How old are the children?


----------



## Lynn R (Feb 21, 2014)

Just to give you some idea of how many companies there are operating in the Málaga area, for example, and the prices charged for bouncy castle hire.

https://www.google.es/webhp?sourcei...espv=2&ie=UTF-8#q=castillos hinchables malaga


----------



## Pesky Wesky (May 10, 2009)

mandol200408 said:


> hi we are looking to move to spain in the next few weeks we have 2 children and will be renting we have a bouncy castle/entertainment company in england and hopefully bring some of it over to spain the thing we are finding hard is witch area would be best for the children with school any advice would be great


How old are the children?
If they are 3 and 5 for example it won't matter much where you go because they will learn the language without too many problems. The parents are usually the ones left struggling in these cases! 
If you need to work then you'll probably need to establish where you can set up your business and what that involves in terms of licences, cost, continuity etc, and finding out whether it is actually feasible before you move over lock stock and barrel.
The local town halls are the usual places for this kind of info. Unless you speak advanced Spanish you may want to approach one that has a department for foreigners where there might be someone who speaks English and that wipes out almost all of them, but here are some along the Costa del Sol. I've just found this article about them
town halls. Surinenglish.com
On the right hand side there's a list of all the town halls that have a foreigners dept. This is *an old article* but it can serve as a starting point


----------



## ccm47 (Oct 15, 2013)

No one school is best for all children, nor sadly, is one teacher! So even though I am an ex teacher I would discount this as part of my search criteria for a province. I'd look for a school that has a better than satisfactory rating once I'd settled on a general area, then rent near it.

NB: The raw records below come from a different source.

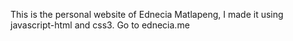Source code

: This is the personal website of Ednecia Matlapeng, I made it using javascript-html and css3.
Go to ednecia.me

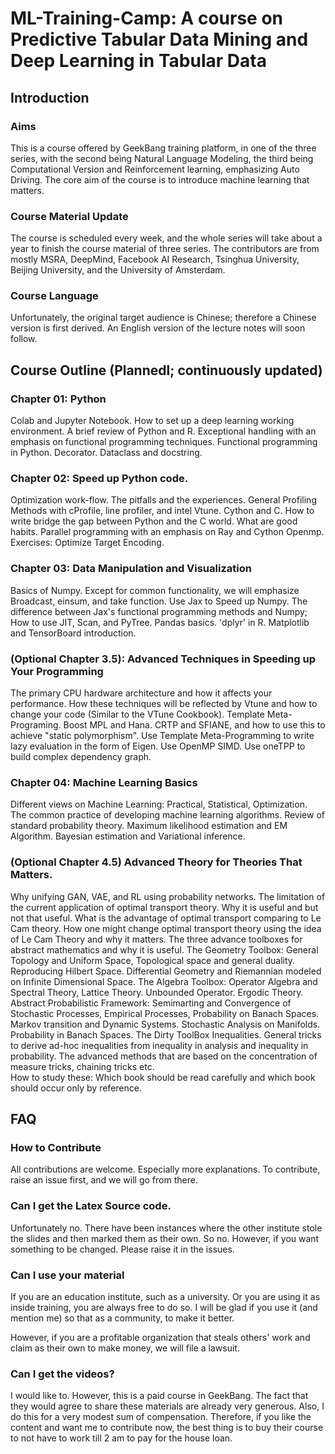 # ML-Training-Camp: A course on Predictive Tabular Data Mining and Deep Learning in Tabular Data

## Introduction
### Aims
This is a course offered by GeekBang training platform, in one of the three series, with the second being Natural Language Modeling, the third being Computational Version and Reinforcement learning, emphasizing Auto Driving. The core aim of the course is to introduce machine learning that matters. 

### Course Material Update
The course is scheduled every week, and the whole series will take about a year to finish the course material of three series. The contributors are from mostly MSRA, DeepMind, Facebook AI Research, Tsinghua University, Beijing University, and the University of Amsterdam. 

### Course Language
Unfortunately, the original target audience is Chinese; therefore a Chinese version is first derived. An English version of the lecture notes will soon follow. 

## Course Outline (Plannedl; continuously updated)
### Chapter 01: Python 
Colab and Jupyter Notebook. 
How to set up a deep learning working environment.
A brief review of Python and R.
Exceptional handling with an emphasis on functional programming techniques.
Functional programming in Python.
Decorator.
Dataclass and docstring. 

### Chapter 02: Speed up Python code. 
Optimization work-flow. The pitfalls and the experiences. 
General Profiling Methods with cProfile, line profiler, and intel Vtune.
Cython and C. How to write bridge the gap between Python and the C world. What are good habits. 
Parallel programming with an emphasis on Ray and Cython Openmp.
Exercises: Optimize Target Encoding.

### Chapter 03: Data Manipulation and Visualization
Basics of Numpy. Except for common functionality, we will emphasize Broadcast, einsum, and take function. 
Use Jax to Speed up Numpy. The difference between Jax's functional programming methods and Numpy; How to use JIT, Scan, and PyTree. 
Pandas basics.
'dplyr' in R. 
Matplotlib and TensorBoard introduction. 
### (Optional Chapter 3.5): Advanced Techniques in Speeding up Your Programming
The primary CPU hardware architecture and how it affects your performance. 
How these techniques will be reflected by Vtune and how to change your code (Similar to the VTune Cookbook). 
Template Meta-Programing. Boost MPL and Hana. CRTP and SFIANE, and how to use this to achieve "static polymorphism".
Use Template Meta-Programming to write lazy evaluation in the form of Eigen. 
Use OpenMP SIMD.
Use oneTPP to build complex dependency graph. 
### Chapter 04: Machine Learning Basics
Different views on Machine Learning: Practical, Statistical, Optimization.
The common practice of developing machine learning algorithms. 
Review of standard probability theory. 
Maximum likelihood estimation and EM Algorithm.
Bayesian estimation and Variational inference. 

### (Optional Chapter 4.5) Advanced Theory for Theories That Matters.
Why unifying GAN, VAE, and RL using probability networks. 
The limitation of the current application of optimal transport theory. Why it is useful and but not that useful. 
What is the advantage of optimal transport comparing to Le Cam theory. 
How one might change optimal transport theory using the idea of Le Cam Theory and why it matters. 
The three advance toolboxes for abstract mathematics and why it is useful.
The Geometry Toolbox: General Topology and Uniform Space, Topological space and general duality. Reproducing Hilbert Space. Differential Geometry and Riemannian modeled on Infinite Dimensional Space.
The Algebra Toolbox: Operator Algebra and Spectral Theory, Lattice  Theory. Unbounded Operator. Ergodic Theory. 
Abstract Probabilistic Framework: Semimarting and Convergence of Stochastic Processes, Empirical Processes, Probability on Banach Spaces. Markov transition and Dynamic Systems. Stochastic Analysis on Manifolds. Probability in Banach Spaces. 
The Dirty ToolBox Inequalities. General tricks to derive ad-hoc inequalities from inequality in analysis and inequality in probability. The advanced methods that are based on the concentration of measure tricks, chaining tricks etc.  
How to study these: Which book should be read carefully and which book should occur only by reference. 

## FAQ
### How to Contribute
All contributions are welcome. Especially more explanations. To contribute, raise an issue first, and we will go from there. 

### Can I get the Latex Source code.
Unfortunately no. There have been instances where the other institute stole the slides and then marked them as their own. So no. However, if you want something to be changed. Please raise it in the issues.
 
### Can I use your material
If you are an education institute, such as a university. Or you are using it as inside training, you are always free to do so. I will be glad if you use it (and mention me) so that as a community, to make it better.

However, if you are a profitable organization that steals others' work and claim as their own to make money, we will file a lawsuit. 

### Can I get the videos?
I would like to. However, this is a paid course in GeekBang. The fact that they would agree to share these materials are already very generous. Also, I do this for a very modest sum of compensation. Therefore, if you like the content and want me to contribute now, the best thing is to buy their course to not have to work till 2 am to pay for the house loan. 
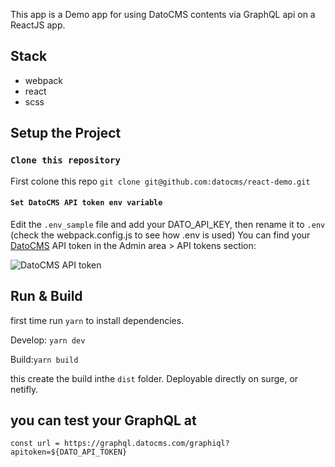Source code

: This app is a Demo app for using DatoCMS contents via GraphQL api on a ReactJS app.

## Stack
- webpack
- react
- scss

## Setup the Project

### `Clone this repository`

First colone this repo
`git clone git@github.com:datocms/react-demo.git`

#### `Set DatoCMS API token env variable`

Edit the `.env_sample` file and add your DATO_API_KEY, then rename it to `.env` (check the webpack.config.js to see how .env is used)
You can find your [DatoCMS](https://datocms.com) API token in the Admin area > API tokens section:

![DatoCMS API token](https://www.datocms.com/static/api-token-5afae851cb5efd1ea2abfc41741d7b96-95c66.png "DatoCMS API token")

## Run & Build
first time run `yarn` to install dependencies.

Develop: `yarn dev`

Build:`yarn build`

this create the build inthe `dist` folder.
Deployable directly on surge, or netifly.

## you can test your GraphQL at
`const url = https://graphql.datocms.com/graphiql?apitoken=${DATO_API_TOKEN}`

Following the search criteria already given I looked up Barcelona and Zaragoza, there are already 2 or 3 companies around each of the cities, renting castles out at around €50 a day! You already know the costs involved in transporting, erecting, and maintaining them. So deducting these costs, how much profit does that leave?

More importantly who would be your customers?

I admit I don't know the figures for parents who live in villas v flats, but I have noticed that huge numbers of villas have only small terraces instead of genuine gardens which would never accommodate a castle. Thus only very affluent parents, with larger properties, not supporting their extended family are potential customers, plus perhaps foreign doting holiday makers renting a villa.
This leaves function and holiday locations as being a viable customer source. Are they going to need a castle for the whole season? If for a specific type of function how many times a month?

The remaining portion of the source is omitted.